__Collected data__
┌────────
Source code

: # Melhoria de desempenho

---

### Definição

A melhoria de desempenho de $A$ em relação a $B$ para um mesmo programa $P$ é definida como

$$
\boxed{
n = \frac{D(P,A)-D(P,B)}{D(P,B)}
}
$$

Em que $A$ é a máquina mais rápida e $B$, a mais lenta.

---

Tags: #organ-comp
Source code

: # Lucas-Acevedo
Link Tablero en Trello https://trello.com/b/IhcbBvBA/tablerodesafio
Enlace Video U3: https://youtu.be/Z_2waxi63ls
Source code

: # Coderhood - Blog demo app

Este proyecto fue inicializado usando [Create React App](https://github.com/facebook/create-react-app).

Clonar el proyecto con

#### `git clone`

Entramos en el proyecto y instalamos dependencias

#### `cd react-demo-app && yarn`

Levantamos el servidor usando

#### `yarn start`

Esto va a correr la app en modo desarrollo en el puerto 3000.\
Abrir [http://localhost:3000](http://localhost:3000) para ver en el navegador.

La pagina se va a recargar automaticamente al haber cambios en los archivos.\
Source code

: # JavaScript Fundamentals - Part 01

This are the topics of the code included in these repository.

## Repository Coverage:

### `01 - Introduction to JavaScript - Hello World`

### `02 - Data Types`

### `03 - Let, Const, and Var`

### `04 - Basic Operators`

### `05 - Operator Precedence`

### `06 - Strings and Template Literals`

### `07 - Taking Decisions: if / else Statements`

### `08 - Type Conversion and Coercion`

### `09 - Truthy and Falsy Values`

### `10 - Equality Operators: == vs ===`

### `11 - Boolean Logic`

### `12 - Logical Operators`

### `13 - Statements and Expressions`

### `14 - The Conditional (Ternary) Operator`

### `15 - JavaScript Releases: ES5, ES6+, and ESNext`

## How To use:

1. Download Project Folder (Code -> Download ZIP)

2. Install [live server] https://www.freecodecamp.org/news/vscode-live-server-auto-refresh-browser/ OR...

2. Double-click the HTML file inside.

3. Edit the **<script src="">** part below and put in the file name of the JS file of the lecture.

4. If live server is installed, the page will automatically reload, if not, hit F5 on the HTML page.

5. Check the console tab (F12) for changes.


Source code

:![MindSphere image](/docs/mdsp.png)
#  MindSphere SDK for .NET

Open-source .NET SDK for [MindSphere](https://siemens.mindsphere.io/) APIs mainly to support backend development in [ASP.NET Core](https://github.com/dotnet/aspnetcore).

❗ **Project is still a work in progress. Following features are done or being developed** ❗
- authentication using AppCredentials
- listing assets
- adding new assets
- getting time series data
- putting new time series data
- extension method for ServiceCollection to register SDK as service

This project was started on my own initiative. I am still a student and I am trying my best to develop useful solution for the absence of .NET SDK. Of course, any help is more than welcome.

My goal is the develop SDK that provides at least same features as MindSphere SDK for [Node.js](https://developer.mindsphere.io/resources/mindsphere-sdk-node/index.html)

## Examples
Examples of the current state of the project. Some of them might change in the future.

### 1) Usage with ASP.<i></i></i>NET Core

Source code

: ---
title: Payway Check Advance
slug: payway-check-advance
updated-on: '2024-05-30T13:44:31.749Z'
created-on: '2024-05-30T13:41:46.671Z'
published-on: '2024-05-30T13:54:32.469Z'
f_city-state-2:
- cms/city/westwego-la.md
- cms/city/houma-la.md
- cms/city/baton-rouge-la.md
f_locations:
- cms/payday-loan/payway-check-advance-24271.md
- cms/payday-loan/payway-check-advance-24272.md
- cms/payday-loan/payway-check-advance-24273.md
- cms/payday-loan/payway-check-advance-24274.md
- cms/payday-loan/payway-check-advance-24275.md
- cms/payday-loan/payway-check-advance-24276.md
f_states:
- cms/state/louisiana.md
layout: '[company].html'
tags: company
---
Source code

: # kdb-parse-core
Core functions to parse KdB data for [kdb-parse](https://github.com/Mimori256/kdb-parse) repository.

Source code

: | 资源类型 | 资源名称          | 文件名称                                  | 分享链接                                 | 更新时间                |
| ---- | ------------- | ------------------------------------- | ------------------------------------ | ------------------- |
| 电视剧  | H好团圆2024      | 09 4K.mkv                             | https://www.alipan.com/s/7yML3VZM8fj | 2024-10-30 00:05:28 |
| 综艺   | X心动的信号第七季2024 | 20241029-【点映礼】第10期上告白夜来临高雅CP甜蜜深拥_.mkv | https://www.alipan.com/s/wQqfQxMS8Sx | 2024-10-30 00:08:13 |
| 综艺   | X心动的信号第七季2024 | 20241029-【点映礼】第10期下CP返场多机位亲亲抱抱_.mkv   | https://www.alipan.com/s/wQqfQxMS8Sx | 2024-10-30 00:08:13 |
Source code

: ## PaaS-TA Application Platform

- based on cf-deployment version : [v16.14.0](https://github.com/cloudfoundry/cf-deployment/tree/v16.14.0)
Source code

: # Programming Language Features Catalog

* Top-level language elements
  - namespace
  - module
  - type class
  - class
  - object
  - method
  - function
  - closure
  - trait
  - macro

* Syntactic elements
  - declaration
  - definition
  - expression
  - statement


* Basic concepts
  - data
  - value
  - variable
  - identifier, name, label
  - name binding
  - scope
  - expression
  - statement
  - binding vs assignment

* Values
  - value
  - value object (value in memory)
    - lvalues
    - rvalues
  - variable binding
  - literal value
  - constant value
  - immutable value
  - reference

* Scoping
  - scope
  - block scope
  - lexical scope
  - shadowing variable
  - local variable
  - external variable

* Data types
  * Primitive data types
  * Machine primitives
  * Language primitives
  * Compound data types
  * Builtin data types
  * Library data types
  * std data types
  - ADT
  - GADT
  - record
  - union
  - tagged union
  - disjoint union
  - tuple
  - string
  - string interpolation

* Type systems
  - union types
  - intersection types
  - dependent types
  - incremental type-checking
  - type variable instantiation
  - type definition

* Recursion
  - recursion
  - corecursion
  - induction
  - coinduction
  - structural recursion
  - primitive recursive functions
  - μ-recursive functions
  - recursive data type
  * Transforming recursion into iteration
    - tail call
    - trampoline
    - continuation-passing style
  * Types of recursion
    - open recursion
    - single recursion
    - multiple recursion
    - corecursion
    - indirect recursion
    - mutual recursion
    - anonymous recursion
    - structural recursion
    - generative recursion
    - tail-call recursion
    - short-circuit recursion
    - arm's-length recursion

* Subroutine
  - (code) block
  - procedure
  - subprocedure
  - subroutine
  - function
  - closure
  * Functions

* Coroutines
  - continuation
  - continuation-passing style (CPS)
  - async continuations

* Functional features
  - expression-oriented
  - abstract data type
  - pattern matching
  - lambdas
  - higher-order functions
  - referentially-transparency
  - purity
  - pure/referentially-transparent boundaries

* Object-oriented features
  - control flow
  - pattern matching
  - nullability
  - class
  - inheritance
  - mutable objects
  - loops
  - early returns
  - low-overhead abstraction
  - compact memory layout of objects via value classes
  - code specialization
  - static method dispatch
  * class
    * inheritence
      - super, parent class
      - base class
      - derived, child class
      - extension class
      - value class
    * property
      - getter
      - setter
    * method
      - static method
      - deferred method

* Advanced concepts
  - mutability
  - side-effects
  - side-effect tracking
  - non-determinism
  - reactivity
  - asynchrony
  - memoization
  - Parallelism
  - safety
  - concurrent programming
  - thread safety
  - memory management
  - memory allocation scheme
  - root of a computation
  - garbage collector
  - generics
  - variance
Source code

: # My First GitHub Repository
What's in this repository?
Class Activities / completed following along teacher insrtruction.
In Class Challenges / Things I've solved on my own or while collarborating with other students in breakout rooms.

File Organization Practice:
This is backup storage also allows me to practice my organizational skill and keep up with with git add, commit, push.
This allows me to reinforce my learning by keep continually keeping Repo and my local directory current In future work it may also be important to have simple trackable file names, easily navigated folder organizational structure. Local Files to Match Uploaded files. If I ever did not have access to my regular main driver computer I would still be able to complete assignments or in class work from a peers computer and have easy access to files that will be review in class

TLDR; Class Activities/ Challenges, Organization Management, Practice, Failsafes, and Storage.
└────────
__Problem__
Could you reproduce, exactly, every line above from the line with "Builtin data types" to the line with "- coinduction", and no other line? Both ends count.

__Result for this task__
  * Builtin data types
  * Library data types
  * std data types
  - ADT
  - GADT
  - record
  - union
  - tagged union
  - disjoint union
  - tuple
  - string
  - string interpolation

* Type systems
  - union types
  - intersection types
  - dependent types
  - incremental type-checking
  - type variable instantiation
  - type definition

* Recursion
  - recursion
  - corecursion
  - induction
  - coinduction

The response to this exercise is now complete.